**What you have to do**
Note every line in the entries that contains the string "Gateway", and copy it.

********

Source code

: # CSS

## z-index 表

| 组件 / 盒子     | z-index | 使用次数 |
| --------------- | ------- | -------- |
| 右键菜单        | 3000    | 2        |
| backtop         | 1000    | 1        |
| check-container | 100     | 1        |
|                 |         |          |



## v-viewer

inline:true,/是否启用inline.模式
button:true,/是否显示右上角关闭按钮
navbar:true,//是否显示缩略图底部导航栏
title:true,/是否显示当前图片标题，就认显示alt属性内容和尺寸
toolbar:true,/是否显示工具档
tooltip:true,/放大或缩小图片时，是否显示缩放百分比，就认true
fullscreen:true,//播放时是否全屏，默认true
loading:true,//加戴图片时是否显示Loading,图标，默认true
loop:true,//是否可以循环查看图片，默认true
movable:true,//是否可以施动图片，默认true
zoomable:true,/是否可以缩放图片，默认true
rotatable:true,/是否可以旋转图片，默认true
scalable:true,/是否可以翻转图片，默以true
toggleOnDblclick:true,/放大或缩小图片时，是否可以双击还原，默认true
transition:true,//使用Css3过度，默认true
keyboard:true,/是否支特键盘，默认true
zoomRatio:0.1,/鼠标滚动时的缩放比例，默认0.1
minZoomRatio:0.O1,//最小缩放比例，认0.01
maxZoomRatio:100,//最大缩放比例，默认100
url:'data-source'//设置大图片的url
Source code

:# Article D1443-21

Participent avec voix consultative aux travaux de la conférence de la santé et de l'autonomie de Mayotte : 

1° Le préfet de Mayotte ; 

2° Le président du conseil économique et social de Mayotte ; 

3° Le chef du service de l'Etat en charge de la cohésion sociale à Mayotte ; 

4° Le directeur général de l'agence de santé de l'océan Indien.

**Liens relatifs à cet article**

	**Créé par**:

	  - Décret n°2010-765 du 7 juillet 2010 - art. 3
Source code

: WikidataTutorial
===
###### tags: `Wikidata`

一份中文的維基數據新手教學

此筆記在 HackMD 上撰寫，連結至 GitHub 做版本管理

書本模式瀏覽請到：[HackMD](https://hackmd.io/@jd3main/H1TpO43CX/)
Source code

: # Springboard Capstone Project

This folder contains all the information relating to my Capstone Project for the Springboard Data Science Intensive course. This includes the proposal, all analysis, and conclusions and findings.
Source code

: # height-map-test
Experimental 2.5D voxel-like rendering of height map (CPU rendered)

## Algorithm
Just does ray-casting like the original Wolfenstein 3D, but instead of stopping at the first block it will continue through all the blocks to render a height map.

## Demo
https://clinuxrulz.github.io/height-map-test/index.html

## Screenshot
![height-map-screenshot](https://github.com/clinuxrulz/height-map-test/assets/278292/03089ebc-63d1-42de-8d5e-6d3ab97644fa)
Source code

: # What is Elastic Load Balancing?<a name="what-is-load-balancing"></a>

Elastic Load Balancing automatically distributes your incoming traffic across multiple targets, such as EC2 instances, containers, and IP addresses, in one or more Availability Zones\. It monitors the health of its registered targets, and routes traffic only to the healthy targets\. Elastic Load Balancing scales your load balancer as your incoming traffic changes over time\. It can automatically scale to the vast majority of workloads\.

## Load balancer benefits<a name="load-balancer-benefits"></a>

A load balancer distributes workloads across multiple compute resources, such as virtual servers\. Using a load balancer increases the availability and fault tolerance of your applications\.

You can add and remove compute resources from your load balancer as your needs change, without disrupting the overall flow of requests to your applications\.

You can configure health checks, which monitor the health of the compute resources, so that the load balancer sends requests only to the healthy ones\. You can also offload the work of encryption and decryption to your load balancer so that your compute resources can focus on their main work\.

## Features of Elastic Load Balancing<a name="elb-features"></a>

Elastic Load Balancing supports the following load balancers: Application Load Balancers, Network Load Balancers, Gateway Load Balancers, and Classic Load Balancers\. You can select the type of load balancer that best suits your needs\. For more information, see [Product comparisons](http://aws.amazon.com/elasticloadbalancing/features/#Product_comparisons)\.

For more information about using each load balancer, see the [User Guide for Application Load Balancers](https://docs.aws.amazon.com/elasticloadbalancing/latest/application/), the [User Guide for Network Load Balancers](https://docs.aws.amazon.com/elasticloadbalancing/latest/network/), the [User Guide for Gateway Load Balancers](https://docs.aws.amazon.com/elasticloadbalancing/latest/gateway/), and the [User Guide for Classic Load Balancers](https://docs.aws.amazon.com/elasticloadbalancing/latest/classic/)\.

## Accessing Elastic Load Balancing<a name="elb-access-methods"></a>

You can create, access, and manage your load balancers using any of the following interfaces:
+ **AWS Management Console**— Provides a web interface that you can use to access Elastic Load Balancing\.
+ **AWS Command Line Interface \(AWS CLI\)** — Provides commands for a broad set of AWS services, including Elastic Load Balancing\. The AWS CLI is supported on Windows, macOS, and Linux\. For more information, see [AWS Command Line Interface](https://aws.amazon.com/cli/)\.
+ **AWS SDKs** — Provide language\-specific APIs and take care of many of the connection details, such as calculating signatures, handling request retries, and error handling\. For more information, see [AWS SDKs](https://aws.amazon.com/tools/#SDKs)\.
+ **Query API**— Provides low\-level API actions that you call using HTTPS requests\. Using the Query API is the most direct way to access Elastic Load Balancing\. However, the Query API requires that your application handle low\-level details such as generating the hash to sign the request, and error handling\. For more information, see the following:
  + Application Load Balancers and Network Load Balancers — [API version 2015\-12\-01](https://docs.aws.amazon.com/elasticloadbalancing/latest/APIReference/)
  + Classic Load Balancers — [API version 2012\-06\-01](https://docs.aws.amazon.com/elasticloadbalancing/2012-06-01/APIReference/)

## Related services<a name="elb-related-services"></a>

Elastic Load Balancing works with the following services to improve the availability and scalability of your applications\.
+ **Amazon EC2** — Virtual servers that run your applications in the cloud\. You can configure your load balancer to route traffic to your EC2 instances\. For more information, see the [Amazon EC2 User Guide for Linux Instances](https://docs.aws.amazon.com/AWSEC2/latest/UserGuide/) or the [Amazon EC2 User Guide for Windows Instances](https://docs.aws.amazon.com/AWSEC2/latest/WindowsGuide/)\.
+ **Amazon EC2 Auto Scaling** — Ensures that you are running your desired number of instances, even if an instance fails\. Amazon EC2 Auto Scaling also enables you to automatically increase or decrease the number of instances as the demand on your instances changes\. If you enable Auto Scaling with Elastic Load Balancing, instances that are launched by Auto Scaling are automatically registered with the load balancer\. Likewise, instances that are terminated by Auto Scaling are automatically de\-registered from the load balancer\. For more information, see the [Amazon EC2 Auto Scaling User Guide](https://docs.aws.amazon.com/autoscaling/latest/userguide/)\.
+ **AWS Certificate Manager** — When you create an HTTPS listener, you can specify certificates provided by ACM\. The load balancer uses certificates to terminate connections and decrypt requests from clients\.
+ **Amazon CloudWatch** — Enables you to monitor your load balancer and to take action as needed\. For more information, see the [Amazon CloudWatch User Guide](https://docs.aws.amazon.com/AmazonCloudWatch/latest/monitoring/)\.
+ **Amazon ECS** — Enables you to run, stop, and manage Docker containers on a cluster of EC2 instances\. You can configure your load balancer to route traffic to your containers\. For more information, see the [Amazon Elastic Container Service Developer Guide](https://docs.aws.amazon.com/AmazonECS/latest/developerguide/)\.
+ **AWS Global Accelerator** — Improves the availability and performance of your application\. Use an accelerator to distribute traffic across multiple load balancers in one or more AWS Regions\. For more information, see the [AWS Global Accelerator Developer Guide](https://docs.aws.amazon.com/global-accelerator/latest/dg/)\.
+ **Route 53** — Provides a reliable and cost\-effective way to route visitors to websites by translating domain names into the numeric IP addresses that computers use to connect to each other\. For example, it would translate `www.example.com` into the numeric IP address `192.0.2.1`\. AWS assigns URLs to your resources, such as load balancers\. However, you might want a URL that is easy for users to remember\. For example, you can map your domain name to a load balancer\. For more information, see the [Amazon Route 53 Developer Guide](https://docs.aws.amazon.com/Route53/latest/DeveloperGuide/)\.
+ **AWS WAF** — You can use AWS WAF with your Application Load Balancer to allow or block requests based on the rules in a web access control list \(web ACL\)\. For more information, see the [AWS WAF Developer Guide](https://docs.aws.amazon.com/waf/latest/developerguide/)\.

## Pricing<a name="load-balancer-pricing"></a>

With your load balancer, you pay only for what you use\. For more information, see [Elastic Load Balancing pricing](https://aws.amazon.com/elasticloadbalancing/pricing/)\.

********

**Response**
Elastic Load Balancing supports the following load balancers: Application Load Balancers, Network Load Balancers, Gateway Load Balancers, and Classic Load Balancers\. You can select the type of load balancer that best suits your needs\. For more information, see [Product comparisons](http://aws.amazon.com/elasticloadbalancing/features/#Product_comparisons)\.
For more information about using each load balancer, see the [User Guide for Application Load Balancers](https://docs.aws.amazon.com/elasticloadbalancing/latest/application/), the [User Guide for Network Load Balancers](https://docs.aws.amazon.com/elasticloadbalancing/latest/network/), the [User Guide for Gateway Load Balancers](https://docs.aws.amazon.com/elasticloadbalancing/latest/gateway/), and the [User Guide for Classic Load Balancers](https://docs.aws.amazon.com/elasticloadbalancing/latest/classic/)\.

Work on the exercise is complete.